Department of Pathology, The Methodist Hospital, Weill Medical College, Cornell University, Houston, TX 77030, USA.
Ann Diagn Pathol. 2010 Dec;14(6):408-12. doi: 10.1016/j.anndiagpath.2010.05.013. Epub 2010 Sep 22.

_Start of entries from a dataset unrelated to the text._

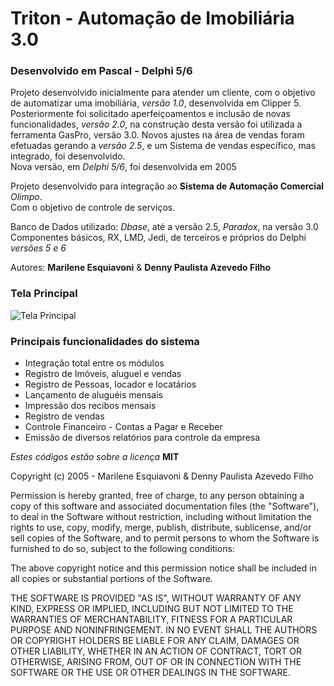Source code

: # Triton - Automação de Imobiliária 3.0

### Desenvolvido em Pascal - Delphi 5/6

Projeto desenvolvido inicialmente para atender um cliente, com o objetivo de automatizar
uma imobiliária, _versão 1.0_, desenvolvida em Clipper 5.  
Posteriormente foi solicitado aperfeiçoamentos e inclusão de novas funcionalidades,
_versão 2.0_, na construção desta versão foi utilizada a ferramenta GasPro, versão 3.0.
Novos ajustes na área de vendas foram efetuadas gerando a _versão 2.5_, e um Sistema de
vendas específico, mas integrado, foi desenvolvido.  
Nova versão, em _Delphi 5/6_, foi desenvolvida em 2005

Projeto desenvolvido para integração ao **Sistema de Automação Comercial** _Olimpo_.  
Com o objetivo de controle de serviços.

Banco de Dados utilizado: _Dbase_, até a versão 2.5, _Paradox_, na versão 3.0  
Componentes básicos, RX, LMD, Jedi, de terceiros e próprios do Delphi _versões 5 e 6_

Autores: **Marilene Esquiavoni** & **Denny Paulista Azevedo Filho**

### Tela Principal

![Tela Principal](https://md.dev.br/img/sisdesk/triton.jpg)

### Principais funcionalidades do sistema

- Integração total entre os módulos
- Registro de Imóveis, aluguel e vendas
- Registro de Pessoas, locador e locatários
- Lançamento de aluguéis mensais
- Impressão dos recibos mensais
- Registro de vendas
- Controle Financeiro - Contas a Pagar e Receber
- Emissão de diversos relatórios para controle da empresa

_Estes códigos estão sobre a licença_ **MIT**

Copyright (c) 2005 - Marilene Esquiavoni & Denny Paulista Azevedo Filho

Permission is hereby granted, free of charge, to any person obtaining a copy
of this software and associated documentation files (the "Software"), to deal
in the Software without restriction, including without limitation the rights
to use, copy, modify, merge, publish, distribute, sublicense, and/or sell
copies of the Software, and to permit persons to whom the Software is
furnished to do so, subject to the following conditions:

The above copyright notice and this permission notice shall be included in all
copies or substantial portions of the Software.

THE SOFTWARE IS PROVIDED "AS IS", WITHOUT WARRANTY OF ANY KIND, EXPRESS OR
IMPLIED, INCLUDING BUT NOT LIMITED TO THE WARRANTIES OF MERCHANTABILITY,
FITNESS FOR A PARTICULAR PURPOSE AND NONINFRINGEMENT. IN NO EVENT SHALL THE
AUTHORS OR COPYRIGHT HOLDERS BE LIABLE FOR ANY CLAIM, DAMAGES OR OTHER
LIABILITY, WHETHER IN AN ACTION OF CONTRACT, TORT OR OTHERWISE, ARISING FROM,
OUT OF OR IN CONNECTION WITH THE SOFTWARE OR THE USE OR OTHER DEALINGS IN THE
SOFTWARE.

The muscle layer in the cystic duct and common bile duct is not well defined, and it is unresolved whether it represents muscularis mucosae or muscularis propria. Smoothelin is a novel smooth muscle-specific contractile protein expressed only in fully differentiated smooth muscle cells of the muscularis propria and not in proliferative or noncontractile smooth muscle cells of the muscularis mucosae. In this study, we characterize the histologic aspects of the muscle layer in gallbladder, cystic duct, and common bile duct by evaluation of routine histologic sections and the utilization of immunohistochemistry using desmin and smoothelin. Formalin-fixed, paraffin-embedded sections of the gallbladder (15 cases), cystic duct (11 cases), and common bile duct (10 cases) were stained for smoothelin and desmin. Staining intensity was evaluated as weak or strong. The staining pattern score was evaluated as follows: 0 or negative = less than or equal to 5% positivity, +1 or focal = 6% to 10% positivity, +2 or moderate = 11% to 50% positivity, and +3 = greater than 50% muscle cells positivity. With desmin, strong and diffuse (+3) staining was observed in all gallbladder cases (15/15, 100%), highlighting one continuous muscle layer. The muscle layer was discontinuous and interrupted in all cystic duct cases and in most common bile ducts, highlighted by the desmin stain. Smoothelin intensely stained (at least +2) muscle fibers in the gallbladder in 11 (73%) of 15 cases similar to that observed with desmin staining. In contrast, common bile ducts predominantly had absent or weak and focal immunostaining (0 or +1 staining) with smoothelin (7/10, 70%), with only a few cases (3/10, 30%) having +2 staining (no cases with +3). Cystic ducts also showed absent or weak and focal immunostaining with smoothelin, with 5 (44%) of 11 cases showing 2+ immunostaining with smoothelin (no cases with 3+). Based on our findings, we conclude that, in the gallbladder wall, the muscle layer is muscularis propria and there is no muscularis mucosae present. In the cystic duct and common bile duct, only an attenuated and incomplete muscle layer of muscularis mucosae is present; because there is no muscularis propria, there probably is limited contractile function. Differentiating these anatomical muscle structures may be important for the pathologic staging of carcinoma in these organs.
胆囊、胆囊管和胆总管的肌层界限不明显,其是否代表黏膜肌层或固有肌层尚未确定。平滑肌蛋白 smoothelin 是一种新型的平滑肌特异性收缩蛋白,仅表达于固有肌层的完全分化平滑肌细胞,而不表达于黏膜肌层的增殖性或非收缩性平滑肌细胞。在这项研究中,我们通过评估常规组织学切片和使用 desmin 和 smoothelin 的免疫组织化学,对胆囊、胆囊管和胆总管的肌层组织学特征进行了描述。对 15 例胆囊、11 例胆囊管和 10 例胆总管的福尔马林固定石蜡包埋切片进行了 smoothelin 和 desmin 染色。染色强度评估为弱或强。染色模式评分如下:0 或阴性=阳性率≤5%,+1 或局灶性=阳性率 6%10%,+2 或中度=阳性率 11%50%,+3=阳性率>50%的肌细胞。用 desmin 染色时,所有胆囊病例(15/15,100%)均显示强而弥漫的(+3)染色,突出一个连续的肌层。所有胆囊管和大多数胆总管病例的肌层均不连续且中断,desmin 染色突出显示。在 15 例胆囊病例中,11 例(73%)平滑肌蛋白 smoothelin 染色强烈(至少+2),与 desmin 染色观察到的相似。相比之下,胆总管主要表现为 smoothelin 缺失或弱而局灶性免疫染色(0 或+1 染色)(7/10,70%),只有少数病例(3/10,30%)存在+2 染色(无+3 染色)。胆囊管也存在 smoothelin 缺失或弱而局灶性免疫染色,11 例中有 5 例(44%)显示 smoothelin 为 2+免疫染色(无 3+染色)。根据我们的发现,我们得出结论,在胆囊壁中,肌层为固有肌层,不存在黏膜肌层。在胆囊管和胆总管中,仅存在薄弱且不完整的黏膜肌层固有肌层;由于没有固有肌层,可能收缩功能有限。区分这些解剖学肌肉结构对于这些器官癌的病理分期可能很重要。